The article contributes to the growing body of knowledge by synthesising emerging perspectives on GenAI-driven problem-solving and by foregrounding implications for advertising education, professional practice and organisational learning. It positions GenAI adoption as a governance challenge rather than a purely technical opportunity, calling for guidelines that mandate transparent attribution, capability-building that promotes prompt literacy alongside critical reasoning and co-creation designs that preserve human agency and ethical responsibility in human–AI–consumer interactions.
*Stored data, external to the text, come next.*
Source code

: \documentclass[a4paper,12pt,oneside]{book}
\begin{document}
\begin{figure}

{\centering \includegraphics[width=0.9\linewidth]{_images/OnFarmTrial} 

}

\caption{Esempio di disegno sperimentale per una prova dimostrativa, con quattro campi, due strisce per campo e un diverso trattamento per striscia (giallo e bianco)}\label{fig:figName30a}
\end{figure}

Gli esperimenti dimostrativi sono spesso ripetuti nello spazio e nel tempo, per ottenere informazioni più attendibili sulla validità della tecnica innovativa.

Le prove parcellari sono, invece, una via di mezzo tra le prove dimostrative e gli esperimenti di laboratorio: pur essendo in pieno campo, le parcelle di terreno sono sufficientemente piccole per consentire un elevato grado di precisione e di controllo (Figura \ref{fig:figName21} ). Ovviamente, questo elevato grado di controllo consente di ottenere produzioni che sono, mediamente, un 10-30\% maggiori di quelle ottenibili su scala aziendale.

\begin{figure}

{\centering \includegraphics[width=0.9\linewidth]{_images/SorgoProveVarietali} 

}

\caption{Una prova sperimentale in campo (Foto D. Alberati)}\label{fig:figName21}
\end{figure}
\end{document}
In summary, the study highlights that the use of generative AI in marketing co-creation should be guided by a ‘co-pilot’ model, in which professionals retain strategic control, authorship and ethical responsibility, thereby avoiding the risks of cognitive dependence and the erosion of skills. In practical terms, the study emphasises the need to integrate governance frameworks with control and transparency mechanisms, while, at an organisational level, the development of critical thinking skills and AI literacy is essential. For future research, a longitudinal analysis of the impacts of GenAI dependency is suggested, as well as an exploration of cultural variations in perceptions of responsibility and authenticity in human–AI co-creation contexts.
Footnotes
Data Availability Statement
The data sets are available from the study’s corresponding authors.
Declaration of Conflicting Interests
The authors declared no potential conflicts of interest with respect to the research, authorship and/or publication of this article.
Funding
The authors received no financial support for the research, authorship and/or publication of this article.